In addition, section 290 of the Act uses the term Applicant throughout with no qualifications relating to whether the applicant has a prior or existing registration as a migration agent or is a new applicant. This section of the Act does not differentiate between these categories. Accordingly, the provisions of section 290 of the Act apply equally to existing registrants and to new applicants. The cases cited by the Respondent draw no distinction. I find no value in this contention by Dr Haque and I dismiss it.
In his written defence (Exhibit A4), Dr Haque makes a series of submissions which I now consider in turn.
(a)Paragraph 2 – OMARA … makes a wrong decision to dismiss the applicant’s application where the conviction matter was still in the High Court. The issue under review is whether the decision made by the Respondent was the correct or preferable decision. In doing so, I am able to take in additional evidence, relevantly the High Court’s dismissal of Dr Haque’s appeal. That decision confirms the conviction handed down in 2012. As a result, the fact that the matter was still under consideration by the High Court at the time of the Respondent’s decision makes no difference to my consideration of the evidence.
(b)Paragraph 3 – In response to the respondent’s statements of paragraph 2-8 the applicant … provided lots of evidence to the tribunal that, the applicant’s (sic) has wide range of knowledge of various Act & Legislation and is an appropriate proper person to give immigration assistance. I take the reference to lots of evidence to be in support of the way in which Dr Haque dealt with his convictions. This contention in no way alters my finding that Dr Haque is not a person of integrity. Furthermore, a knowledge of legislation is but one element in the consideration of a fit and proper person. Even if I accepted his wide knowledge of the legislation, which I do not, this would not change my finding that he is not a fit and proper person to give immigration advice.
(c)Paragraph 4 – … the respondent must understand … the difference between and & or in the sub-sections of section 290 of the Act. I have already dismissed this argument.
(d)Paragraph 5 – In response to the respondent’s statements from paragraphs 14-18 … it is not the mandatory condition that, the applicant has to passed (sic) the character test in order to obtain registration as a migration agent. The Respondent has not called up a character test in these paragraphs.
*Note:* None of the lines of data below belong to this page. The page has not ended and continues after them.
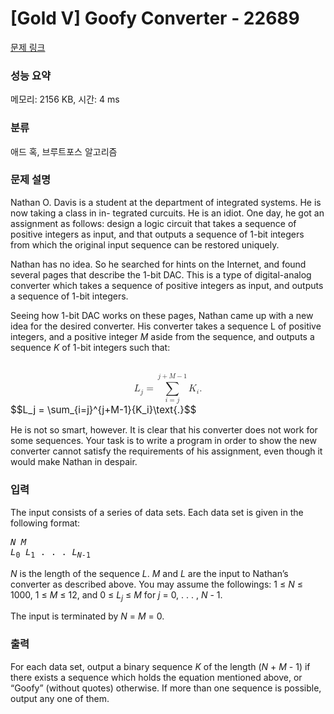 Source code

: # [Gold V] Goofy Converter - 22689 

[문제 링크](https://www.acmicpc.net/problem/22689) 

### 성능 요약

메모리: 2156 KB, 시간: 4 ms

### 분류

애드 혹, 브루트포스 알고리즘

### 문제 설명

<p>Nathan O. Davis is a student at the department of integrated systems. He is now taking a class in in- tegrated curcuits. He is an idiot. One day, he got an assignment as follows: design a logic circuit that takes a sequence of positive integers as input, and that outputs a sequence of 1-bit integers from which the original input sequence can be restored uniquely.</p>

<p>Nathan has no idea. So he searched for hints on the Internet, and found several pages that describe the 1-bit DAC. This is a type of digital-analog converter which takes a sequence of positive integers as input, and outputs a sequence of 1-bit integers.</p>

<p>Seeing how 1-bit DAC works on these pages, Nathan came up with a new idea for the desired converter. His converter takes a sequence L of positive integers, and a positive integer <i>M</i> aside from the sequence, and outputs a sequence <i>K</i> of 1-bit integers such that:</p>

<p><mjx-container class="MathJax" jax="CHTML" display="true" style="font-size: 109%; position: relative;"> <mjx-math display="true" class="MJX-TEX" aria-hidden="true" style="margin-left: 0px; margin-right: 0px;"><mjx-msub><mjx-mi class="mjx-i"><mjx-c class="mjx-c1D43F TEX-I"></mjx-c></mjx-mi><mjx-script style="vertical-align: -0.15em;"><mjx-mi class="mjx-i" size="s"><mjx-c class="mjx-c1D457 TEX-I"></mjx-c></mjx-mi></mjx-script></mjx-msub><mjx-mo class="mjx-n" space="4"><mjx-c class="mjx-c3D"></mjx-c></mjx-mo><mjx-munderover space="4"><mjx-over style="padding-bottom: 0.111em;"><mjx-texatom size="s" texclass="ORD"><mjx-mi class="mjx-i"><mjx-c class="mjx-c1D457 TEX-I"></mjx-c></mjx-mi><mjx-mo class="mjx-n"><mjx-c class="mjx-c2B"></mjx-c></mjx-mo><mjx-mi class="mjx-i"><mjx-c class="mjx-c1D440 TEX-I"></mjx-c></mjx-mi><mjx-mo class="mjx-n"><mjx-c class="mjx-c2212"></mjx-c></mjx-mo><mjx-mn class="mjx-n"><mjx-c class="mjx-c31"></mjx-c></mjx-mn></mjx-texatom></mjx-over><mjx-box><mjx-munder><mjx-row><mjx-base style="padding-left: 0.522em;"><mjx-mo class="mjx-lop"><mjx-c class="mjx-c2211 TEX-S2"></mjx-c></mjx-mo></mjx-base></mjx-row><mjx-row><mjx-under style="padding-top: 0.167em; padding-left: 0.701em;"><mjx-texatom size="s" texclass="ORD"><mjx-mi class="mjx-i"><mjx-c class="mjx-c1D456 TEX-I"></mjx-c></mjx-mi><mjx-mo class="mjx-n"><mjx-c class="mjx-c3D"></mjx-c></mjx-mo><mjx-mi class="mjx-i"><mjx-c class="mjx-c1D457 TEX-I"></mjx-c></mjx-mi></mjx-texatom></mjx-under></mjx-row></mjx-munder></mjx-box></mjx-munderover><mjx-texatom space="2" texclass="ORD"><mjx-msub><mjx-mi class="mjx-i"><mjx-c class="mjx-c1D43E TEX-I"></mjx-c></mjx-mi><mjx-script style="vertical-align: -0.15em; margin-left: -0.04em;"><mjx-mi class="mjx-i" size="s"><mjx-c class="mjx-c1D456 TEX-I"></mjx-c></mjx-mi></mjx-script></mjx-msub></mjx-texatom><mjx-mtext class="mjx-n"><mjx-c class="mjx-c2E"></mjx-c></mjx-mtext></mjx-math><mjx-assistive-mml unselectable="on" display="block"><math xmlns="http://www.w3.org/1998/Math/MathML" display="block"><msub><mi>L</mi><mi>j</mi></msub><mo>=</mo><munderover><mo data-mjx-texclass="OP">∑</mo><mrow data-mjx-texclass="ORD"><mi>i</mi><mo>=</mo><mi>j</mi></mrow><mrow data-mjx-texclass="ORD"><mi>j</mi><mo>+</mo><mi>M</mi><mo>−</mo><mn>1</mn></mrow></munderover><mrow data-mjx-texclass="ORD"><msub><mi>K</mi><mi>i</mi></msub></mrow><mtext>.</mtext></math></mjx-assistive-mml><span aria-hidden="true" class="no-mathjax mjx-copytext">$$L_j = \sum_{i=j}^{j+M-1}{K_i}\text{.}$$</span> </mjx-container></p>

<p>He is not so smart, however. It is clear that his converter does not work for some sequences. Your task is to write a program in order to show the new converter cannot satisfy the requirements of his assignment, even though it would make Nathan in despair.</p>

### 입력 

 <p>The input consists of a series of data sets. Each data set is given in the following format:</p>

<pre><i>N M</i>
<i>L</i><sub>0</sub> <i>L</i><sub>1</sub> . . . <i>L</i><sub><i>N</i>-1</sub>
</pre>

<p><i>N</i> is the length of the sequence <i>L</i>. <i>M</i> and <i>L</i> are the input to Nathan’s converter as described above. You may assume the followings: 1 ≤ <i>N</i> ≤ 1000, 1 ≤ <i>M</i> ≤ 12, and 0 ≤ <i>L<sub>j</sub></i> ≤ <i>M</i> for <i>j</i> = 0, . . . , <i>N</i> - 1.</p>

<p>The input is terminated by <i>N</i> = <i>M</i> = 0.</p>

### 출력 

 <p>For each data set, output a binary sequence <i>K</i> of the length (<i>N</i> + <i>M</i> - 1) if there exists a sequence which holds the equation mentioned above, or “Goofy” (without quotes) otherwise. If more than one sequence is possible, output any one of them.</p>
The Respondent has only referred to the relevant sections of the Crimes Act 1914 in order to define the term spent as used in section 290(2)(c). I dismiss this contention.
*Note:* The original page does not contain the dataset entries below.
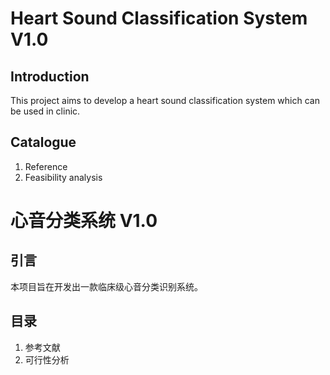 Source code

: # Heart Sound Classification System V1.0

## Introduction

This project aims to develop a heart sound classification system which can be used in clinic.

## Catalogue

1. Reference
2. Feasibility analysis

# 心音分类系统 V1.0

## 引言

本项目旨在开发出一款临床级心音分类识别系统。

## 目录

1. 参考文献
2. 可行性分析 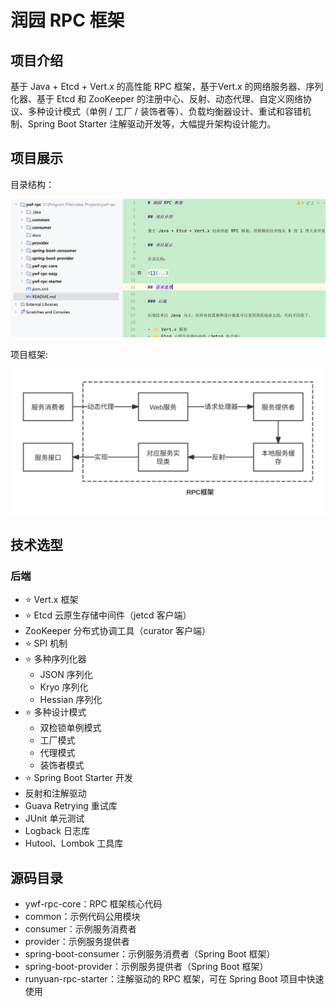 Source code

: # 润园 RPC 框架

## 项目介绍

基于 Java + Etcd + Vert.x 的高性能 RPC 框架，基于Vert.x 的网络服务器、序列化器、基于 Etcd 和 ZooKeeper 的注册中心、反射、动态代理、自定义网络协议、多种设计模式（单例 / 工厂 /
装饰者等）、负载均衡器设计、重试和容错机制、Spring Boot Starter 注解驱动开发等，大幅提升架构设计能力。

## 项目展示

目录结构：

![](./docs/code_framework.png)

项目框架:

![](./docs/framework.svg)

## 技术选型

### 后端
- ⭐️ Vert.x 框架
- ⭐️ Etcd 云原生存储中间件（jetcd 客户端）
- ZooKeeper 分布式协调工具（curator 客户端）
- ⭐️ SPI 机制
- ⭐️ 多种序列化器
    - JSON 序列化
    - Kryo 序列化
    - Hessian 序列化
- ⭐️ 多种设计模式
    - 双检锁单例模式
    - 工厂模式
    - 代理模式
    - 装饰者模式
- ⭐️ Spring Boot Starter 开发
- 反射和注解驱动
- Guava Retrying 重试库
- JUnit 单元测试
- Logback 日志库
- Hutool、Lombok 工具库

## 源码目录

- ywf-rpc-core：RPC 框架核心代码
- common：示例代码公用模块
- consumer：示例服务消费者
- provider：示例服务提供者
- spring-boot-consumer：示例服务消费者（Spring Boot 框架）
- spring-boot-provider：示例服务提供者（Spring Boot 框架）
- runyuan-rpc-starter：注解驱动的 RPC 框架，可在 Spring Boot 项目中快速使用
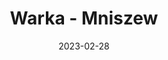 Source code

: ---
title: Warka - Mniszew
category: "Trasy jednodniowe"
rafting_time: 3,5
route_length: 15,6
price: 75
price_descrition: 
date: 2023-02-28
---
(e)Paragraph 6 – Dr Haque contends that he had no knowledge about his court conviction in March 2004. He repeats his assertions that the conviction was dismissed and that family violence is very common in Australia. I have already dealt with these contentions in reaching my findings on Dr Haque’s honesty and integrity.
(f)Paragraph 7 – Dr Haque contends that the Respondent has quoted some victim’s (Mr Alamgir) statement and does not take into account, that the applicant was assaulted by the victim in his own flat and does not get any assistance from the law & enforcement authority. I am satisfied that the Respondent quite properly presented material relevant to this matter. Dr Haque’s complaint in regard to the law enforcement authorities is not relevant to this matter. I dismiss this contention.
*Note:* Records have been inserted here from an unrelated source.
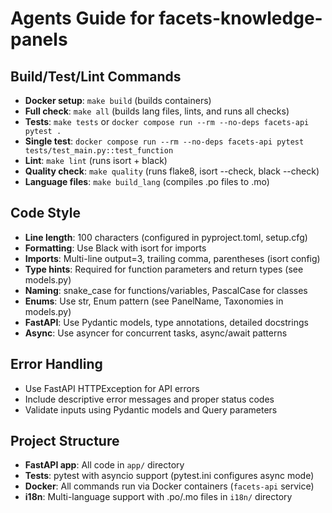 # Agents Guide for facets-knowledge-panels

## Build/Test/Lint Commands
- **Docker setup**: `make build` (builds containers)
- **Full check**: `make all` (builds lang files, lints, and runs all checks)
- **Tests**: `make tests` or `docker compose run --rm --no-deps facets-api pytest .`
- **Single test**: `docker compose run --rm --no-deps facets-api pytest tests/test_main.py::test_function`
- **Lint**: `make lint` (runs isort + black)
- **Quality check**: `make quality` (runs flake8, isort --check, black --check)
- **Language files**: `make build_lang` (compiles .po files to .mo)

## Code Style
- **Line length**: 100 characters (configured in pyproject.toml, setup.cfg)
- **Formatting**: Use Black with isort for imports
- **Imports**: Multi-line output=3, trailing comma, parentheses (isort config)
- **Type hints**: Required for function parameters and return types (see models.py)
- **Naming**: snake_case for functions/variables, PascalCase for classes
- **Enums**: Use str, Enum pattern (see PanelName, Taxonomies in models.py)
- **FastAPI**: Use Pydantic models, type annotations, detailed docstrings
- **Async**: Use asyncer for concurrent tasks, async/await patterns

## Error Handling
- Use FastAPI HTTPException for API errors
- Include descriptive error messages and proper status codes
- Validate inputs using Pydantic models and Query parameters

## Project Structure
- **FastAPI app**: All code in `app/` directory
- **Tests**: pytest with asyncio support (pytest.ini configures async mode)
- **Docker**: All commands run via Docker containers (`facets-api` service)
- **i18n**: Multi-language support with .po/.mo files in `i18n/` directory
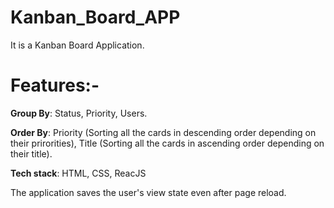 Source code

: # Kanban_Board_APP

It is a Kanban Board Application.

# Features:-

**Group By**: Status, Priority, Users.

**Order By**: Priority (Sorting all the cards in descending order depending on their prirorities), Title (Sorting all the cards in ascending order depending on their title).

**Tech stack**: HTML, CSS, ReacJS

The application saves the user's view state even after page reload.
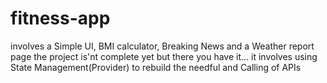 # fitness-app
involves a Simple UI, BMI calculator, Breaking News and a Weather report page
the project is'nt complete yet but there you have it... it involves using State Management(Provider) to rebuild the needful and Calling of APIs
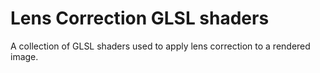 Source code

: # Lens Correction GLSL shaders
A collection of GLSL shaders used to apply lens correction to a rendered image.
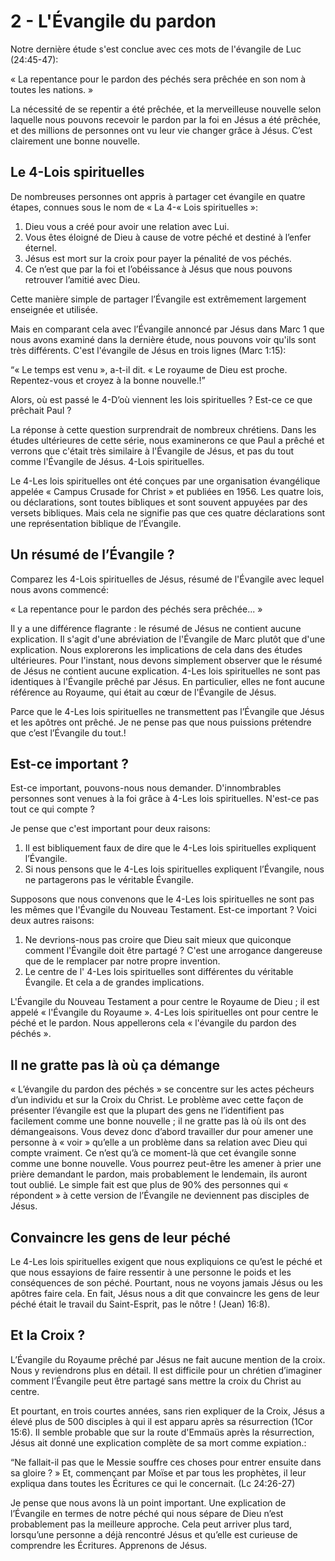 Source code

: # 2 - L'Évangile du pardon

Notre dernière étude s'est conclue avec ces mots de l'évangile de Luc (24:45-47):

« La repentance pour le pardon des péchés sera prêchée en son nom à toutes les nations. »

La nécessité de se repentir a été prêchée, et la merveilleuse nouvelle selon laquelle nous pouvons recevoir le pardon par la foi en Jésus a été prêchée, et des millions de personnes ont vu leur vie changer grâce à Jésus. C’est clairement une bonne nouvelle.

## Le 4-Lois spirituelles

De nombreuses personnes ont appris à partager cet évangile en quatre étapes, connues sous le nom de « La 4-« Lois spirituelles »:

1.  Dieu vous a créé pour avoir une relation avec Lui.
2.  Vous êtes éloigné de Dieu à cause de votre péché et destiné à l’enfer éternel.
3.  Jésus est mort sur la croix pour payer la pénalité de vos péchés.
4.  Ce n’est que par la foi et l’obéissance à Jésus que nous pouvons retrouver l’amitié avec Dieu.

Cette manière simple de partager l’Évangile est extrêmement largement enseignée et utilisée.

Mais en comparant cela avec l’Évangile annoncé par Jésus dans Marc 1 que nous avons examiné dans la dernière étude, nous pouvons voir qu'ils sont très différents. C'est l'évangile de Jésus en trois lignes (Marc 1:15):

“« Le temps est venu », a-t-il dit. « Le royaume de Dieu est proche. Repentez-vous et croyez à la bonne nouvelle.!”

Alors, où est passé le 4-D’où viennent les lois spirituelles ? Est-ce ce que prêchait Paul ?

La réponse à cette question surprendrait de nombreux chrétiens. Dans les études ultérieures de cette série, nous examinerons ce que Paul a prêché et verrons que c'était très similaire à l'Évangile de Jésus, et pas du tout comme l'Évangile de Jésus. 4-Lois spirituelles.

Le 4-Les lois spirituelles ont été conçues par une organisation évangélique appelée « Campus Crusade for Christ » et publiées en 1956. Les quatre lois, ou déclarations, sont toutes bibliques et sont souvent appuyées par des versets bibliques. Mais cela ne signifie pas que ces quatre déclarations sont une représentation biblique de l’Évangile.

## Un résumé de l’Évangile ?

Comparez les 4-Lois spirituelles de Jésus, résumé de l'Évangile avec lequel nous avons commencé:

« La repentance pour le pardon des péchés sera prêchée... »

Il y a une différence flagrante : le résumé de Jésus ne contient aucune explication. Il s'agit d'une abréviation de l'Évangile de Marc plutôt que d'une explication. Nous explorerons les implications de cela dans des études ultérieures. Pour l'instant, nous devons simplement observer que le résumé de Jésus ne contient aucune explication. 4-Les lois spirituelles ne sont pas identiques à l'Évangile prêché par Jésus. En particulier, elles ne font aucune référence au Royaume, qui était au cœur de l'Évangile de Jésus.

Parce que le 4-Les lois spirituelles ne transmettent pas l’Évangile que Jésus et les apôtres ont prêché. Je ne pense pas que nous puissions prétendre que c’est l’Évangile du tout.!

## Est-ce important ?

Est-ce important, pouvons-nous nous demander. D'innombrables personnes sont venues à la foi grâce à 4-Les lois spirituelles. N'est-ce pas tout ce qui compte ?

Je pense que c'est important pour deux raisons:

1.  Il est bibliquement faux de dire que le 4-Les lois spirituelles expliquent l’Évangile.
2.  Si nous pensons que le 4-Les lois spirituelles expliquent l’Évangile, nous ne partagerons pas le véritable Évangile.

Supposons que nous convenons que le 4-Les lois spirituelles ne sont pas les mêmes que l'Évangile du Nouveau Testament. Est-ce important ? Voici deux autres raisons:

1.  Ne devrions-nous pas croire que Dieu sait mieux que quiconque comment l'Évangile doit être partagé ? C'est une arrogance dangereuse que de le remplacer par notre propre invention.
2.  Le centre de l' 4-Les lois spirituelles sont différentes du véritable Évangile. Et cela a de grandes implications.

L'Évangile du Nouveau Testament a pour centre le Royaume de Dieu ; il est appelé « l'Évangile du Royaume ». 4-Les lois spirituelles ont pour centre le péché et le pardon. Nous appellerons cela « l'évangile du pardon des péchés ».

## Il ne gratte pas là où ça démange

« L’évangile du pardon des péchés » se concentre sur les actes pécheurs d’un individu et sur la Croix du Christ. Le problème avec cette façon de présenter l’évangile est que la plupart des gens ne l’identifient pas facilement comme une bonne nouvelle ; il ne gratte pas là où ils ont des démangeaisons. Vous devez donc d’abord travailler dur pour amener une personne à « voir » qu’elle a un problème dans sa relation avec Dieu qui compte vraiment. Ce n’est qu’à ce moment-là que cet évangile sonne comme une bonne nouvelle. Vous pourrez peut-être les amener à prier une prière demandant le pardon, mais probablement le lendemain, ils auront tout oublié. Le simple fait est que plus de 90% des personnes qui « répondent » à cette version de l’Évangile ne deviennent pas disciples de Jésus.

## Convaincre les gens de leur péché

Le 4-Les lois spirituelles exigent que nous expliquions ce qu’est le péché et que nous essayions de faire ressentir à une personne le poids et les conséquences de son péché. Pourtant, nous ne voyons jamais Jésus ou les apôtres faire cela. En fait, Jésus nous a dit que convaincre les gens de leur péché était le travail du Saint-Esprit, pas le nôtre ! (Jean) 16:8).

## Et la Croix ?

L’Évangile du Royaume prêché par Jésus ne fait aucune mention de la croix. Nous y reviendrons plus en détail. Il est difficile pour un chrétien d’imaginer comment l’Évangile peut être partagé sans mettre la croix du Christ au centre.

Et pourtant, en trois courtes années, sans rien expliquer de la Croix, Jésus a élevé plus de 500 disciples à qui il est apparu après sa résurrection (1Cor 15:6). Il semble probable que sur la route d'Emmaüs après la résurrection, Jésus ait donné une explication complète de sa mort comme expiation.:

“Ne fallait-il pas que le Messie souffre ces choses pour entrer ensuite dans sa gloire ? » Et, commençant par Moïse et par tous les prophètes, il leur expliqua dans toutes les Écritures ce qui le concernait. (Lc 24:26-27)

Je pense que nous avons là un point important. Une explication de l’Évangile en termes de notre péché qui nous sépare de Dieu n’est probablement pas la meilleure approche. Cela peut arriver plus tard, lorsqu’une personne a déjà rencontré Jésus et qu’elle est curieuse de comprendre les Écritures. Apprenons de Jésus.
(g)Paragraph 8 – Dr Haque appears to contend that MARA has refused his application without valid reasons. I take that to be merely a restatement of his reasons for seeking a review of the MARA decision.
(h)Paragraph 9 – Dr Haque contends that he had no knowledge of his prior criminal conviction at the time of his application. I have dealt with this issue in my consideration of his evidence and have already found that Dr Haque was not honest and attempted to mislead MARA.
(i)Paragraph 10 – Dr Haque contends that he always tried to provide correct information to MARA. From the evidence I have found that Dr Haque attempted to mislead MARA in his selection of the information he provided to MARA.
(j)Paragraph 11 – Dr Haque cites two decisions by this Tribunal and contends that in both cases the applicants applied for renewal or re-registration of their registration. I have already dismissed this contention as valueless.
(k)Paragraph 12 – Dr Haque contends that the Respondent’s quotation from the decision in Nguyen is not applicable to his case. He quotes further from the same reasons where the Tribunal said at paragraph 27:
While it is necessary to focus on the future in assessing a person’s fitness for a particular role, and that acknowledgement of past misdeeds assists in that process, the past is an important touchstone by reference to which an assessment of whether a person is fit and proper is to be made. The relevant time to make that assessment as to whether the Applicant is a fit and proper person is now.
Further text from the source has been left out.